Speaker of Vidhan Parishad, Karnataka
- In office 26 September 1970 – 26 November 1970
- Preceded by: K. Subba Rao (acting)
- Succeeded by: Gudleppa Hallikeri

Chairman, Karnataka Legislative Council (acting)
- In office 16 August 1968 – 5 September 1968
- Preceded by: S. C. Adke
- Succeeded by: K. K. Shetty

Member, Karnataka Legislative Council
- In office 1966 – 26 November 1970

Personal details
- Born: Ramakrishna Beeranna Naik 15 November 1904 Hiregutti, India
- Died: 26 November 1970 (aged 66) Bengaluru, Karnataka, India
- Party: Indian National Congress
- Profession: Lawyer

= R. B. Naik =

Ramakrishna Beeranna Naik (15 November 1904 – 26 November 1970) was an Indian politician who served as the chairman (Head of the Upper house) of the Karnataka Legislative Council Vidhan Parishad (1968 acting and 1970) of the Government of Karnataka, Bangalore.
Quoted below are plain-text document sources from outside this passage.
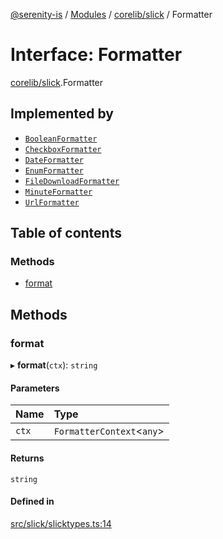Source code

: [@serenity-is](../README.md) / [Modules](../modules.md) / [corelib/slick](../modules/corelib_slick.md) / Formatter

# Interface: Formatter

[corelib/slick](../modules/corelib_slick.md).Formatter

## Implemented by

- [`BooleanFormatter`](../classes/corelib.BooleanFormatter.md)
- [`CheckboxFormatter`](../classes/corelib.CheckboxFormatter.md)
- [`DateFormatter`](../classes/corelib.DateFormatter.md)
- [`EnumFormatter`](../classes/corelib.EnumFormatter.md)
- [`FileDownloadFormatter`](../classes/corelib.FileDownloadFormatter.md)
- [`MinuteFormatter`](../classes/corelib.MinuteFormatter.md)
- [`UrlFormatter`](../classes/corelib.UrlFormatter.md)

## Table of contents

### Methods

- [format](corelib_slick.Formatter.md#format)

## Methods

### format

▸ **format**(`ctx`): `string`

#### Parameters

| Name | Type |
| :------ | :------ |
| `ctx` | `FormatterContext`<`any`\> |

#### Returns

`string`

#### Defined in

[src/slick/slicktypes.ts:14](https://github.com/serenity-is/serenity/blob/master/packages/corelib/src/slick/slicktypes.ts#line&#x3D;14)
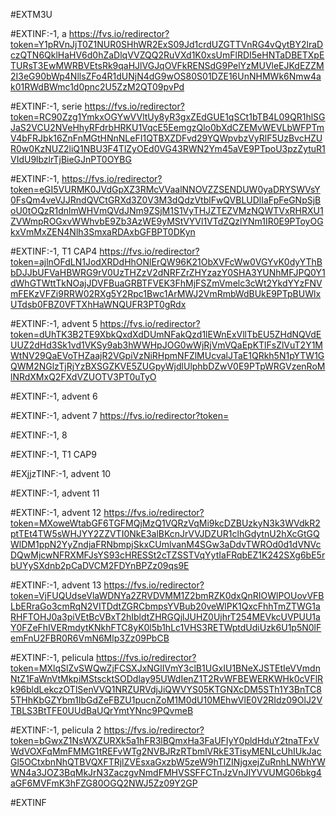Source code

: #EXTM3U

#EXTINF:-1, a
https://fvs.io/redirector?token=Y1pRVnJjT0Z1NUR0SHhWR2ExS09Jd1crdUZGTTVnRG4vQytBY2lraDczQTN6QklHaHV6d0hZaDlqVVZQQ2RuVXd1K0xsUmFlRDI5eHNTaDBETXpETURsT3EwMWRBVEtsRk9qaHJlVGJqOVFkRENSdG9PelYzMUVleEJKdEZZM2I3eG90bWp4NllsZFo4R1dUNjN4dG9wOS80S01DZE16UnNHMWk6Nmw4ak01RWdBWmc1d0pnc2U5ZzM2QT09pvPd

#EXTINF:-1, serie
https://fvs.io/redirector?token=RC90Zzg1YmkxOGYwVVltUy8yR3gxZEdGUE1qSCt1bTB4L09QR1hlSGJaS2VCU2NVeHhyRFdrbHRKU1VqcE5EemgzQlo0bXdCZEMvWEVLbWFPTmV4bFRJbk16ZnFnMGtHNnNLeFI1QTBXZDFvd29YQWpvbzVyRlF5UzBvcHZUR0w0KzNUZ2liQ1NBU3F4TlZyOEd0VG43RWN2Ym45aVE9PTpoU3pzZytuR1VIdU9lbzlrTjBieGJnPT0OYBG

#EXTINF:-1, 
https://fvs.io/redirector?token=eGI5VURMK0JVdGpXZ3RMcVVaalNNOVZZSENDUW0yaDRYSWVsY0FsQm4veVJJRndQVCtGRXd3Z0V3M3dQdzVtblFwQVBLUDlIaFpFeGNpSjBoU0tOQzR1dnlmWHVmQVdJNm9ZSjM1S1VyTHJZTEZVMzNQWTVxRHRXU1ZVWmpROGxvWWhvbE9Zb3AzWE9yMStVYVl1VTdZQzlYNm1IR0E9PToyOGkxVmMxZEN4Nlh3SmxaRDAxbGFBPT0DKyn

#EXTINF:-1, T1 CAP4
https://fvs.io/redirector?token=ajlnOFdLN1JodXRDdHhONlErQW96K21ObXVFcWw0VGYvK0dyYThBbDJJbUFVaHBWRG9rV0UzTHZzV2dNRFZrZHYzazY0SHA3YUNhMFJPQ0Y1dWhGTWttTkNOajJDVFBuaGRBTFVEK3FhMjFSZmVmelc3cWt2YkdYYzFNVmFEKzVFZi9RRW02RXg5Y2Rpc1Bwc1ArMWJ2VmRmbWdBUkE9PTpBUWlxUTdsb0FBZ0VFTXhHaWNQUFR3PT0gRdx

#EXTINF:-1, advent 5
https://fvs.io/redirector?token=dUhTK3B2TE9XbkQxdXdDUmNFakQzd1lEWnExVllTbEU5ZHdNQVdEUUZ2dHd3Sk1vd1VKSy9ab3hWWHpJOG0wWjRjVmVQaEpKTlFsZlVuT2Y1MWtNV29QaEVoTHZaajR2VGpiVzNiRHpmNFZlMUcvalJTaE1QRkh5N1pYTW1GQWM2NGlzTjRjYzBXSGZKVE5ZUGpyWjdlUlphbDZwV0E9PTpWRGVzenRoMlNRdXMxQ2FXdVZUOTV3PT0uTyO

#EXTINF:-1, advent 6



#EXTINF:-1, advent 7
https://fvs.io/redirector?token=

#EXTINF:-1, 8


#EXTINF:-1, T1 CAP9



#EXjjzTINF:-1, advent 10



#EXTINF:-1, advent 11



#EXTINF:-1, advent 12
https://fvs.io/redirector?token=MXoweWtabGF6TGFMQjMzQ1VQRzVqMi9kcDZBUzkyN3k3WVdkR2ptTEt4TW5sWHJYY2ZZVTI0NkE3alBKcnJrVVJDZUR1clhGdytnU2hXcGtGQWlDM1ppN2YyZndjaFRNbmpjSkxCUmlvanM4SGw3aDdvTWROd0d1dVNVcDQwMjcwNFRXMFJsYS93cHRESSt2cTZSSTVqYytIaFRqbEZ1K242SXg6bE5rbUYySXdnb2pCaDVCM2FDYnBPZz09qs9E

#EXTINF:-1, advent 13
https://fvs.io/redirector?token=VjFUQUdseVlaWDNYa2ZRVDVMM1Z2bmRZK0dxQnRIOWlPOUovVFBLbERraGo3cmRqN2VITDdtZGRCbmpsYVBub20veWlPK1QxcFhhTmZTWG1aRHFTOHJ0a3piVEtBcVBxT2hIbldtZHRGQjlJUHZ0UjhrT254MEVkcUVPUU1aY0FZeFhIVERmdytKNkhFTC8yK0l5b1hLc1VHS3RETWptdUdiUzk6U1p5N0lFemFnU2FBR0R6VmN6Mlp3Zz09PbCB


#EXTINF:-1, pelicula
https://fvs.io/redirector?token=MXlqSlZvSWQwZjFCSXJxNGlIVmY3clB1UGxIU1BNeXJSTEtIeVVmdnNtZ1FaWnVtMkpiMStscktSODdlay95UWdIenZ1T2RvWFBEWERKWHk0cVFlRk96bldLekczOTlSenVVQ1NRZURVdjJiQWVYS05KTGNXcDM5STh1Y3BnTC85THhKbGZYbm1IbGdZeFBZU1pucnZoM1M0dU10MEhwVlE0V2RIdz09OlJ2VTBLS3BtTFE0UUdBaUQrYmtYNnc9PQvmeB


#EXTINF:-1, pelicula 2
https://fvs.io/redirector?token=bGwxZ1NsWXZURXk5a1hFR3lBQmxHa3FaUFIyY0pldHduY2tnaTFxVWdVOXFqMmFMMG1tREFvWTg2NVBJRzRTbmlVRkE3TisyMENLcUhIUkJacGl5OCtxbnNhQTBVQXFTRjlZVEsxaGxzbW5zeW9hTlZINjgxejZuRnhLNWhYWWN4a3JOZ3BqMkJrN3ZaczgvNmdFMHVSSFFCTnJzVnJIYVVUMG06bkg4aGF6MVFmK3hFZG80OGQ2NWJ5Zz09Y2GP


#EXTINF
R. B. Naik was born in Hiregutti village and completed his B.A. from the Wilson College, Mumbai and then his L.L.B. from the Government Law College, Mumbai. He was a lawyer by profession, a social worker and a politician by necessity.
Naik was an active member of the Congress Party. As a Member of the Legislative Assembly, he was in Y B Chavan's government of the Bombay State.
Naik died on job in 1970 and was laid to rest with State honors; the funeral services for Naik were held in Gokarna one of the holy cities of Hindus.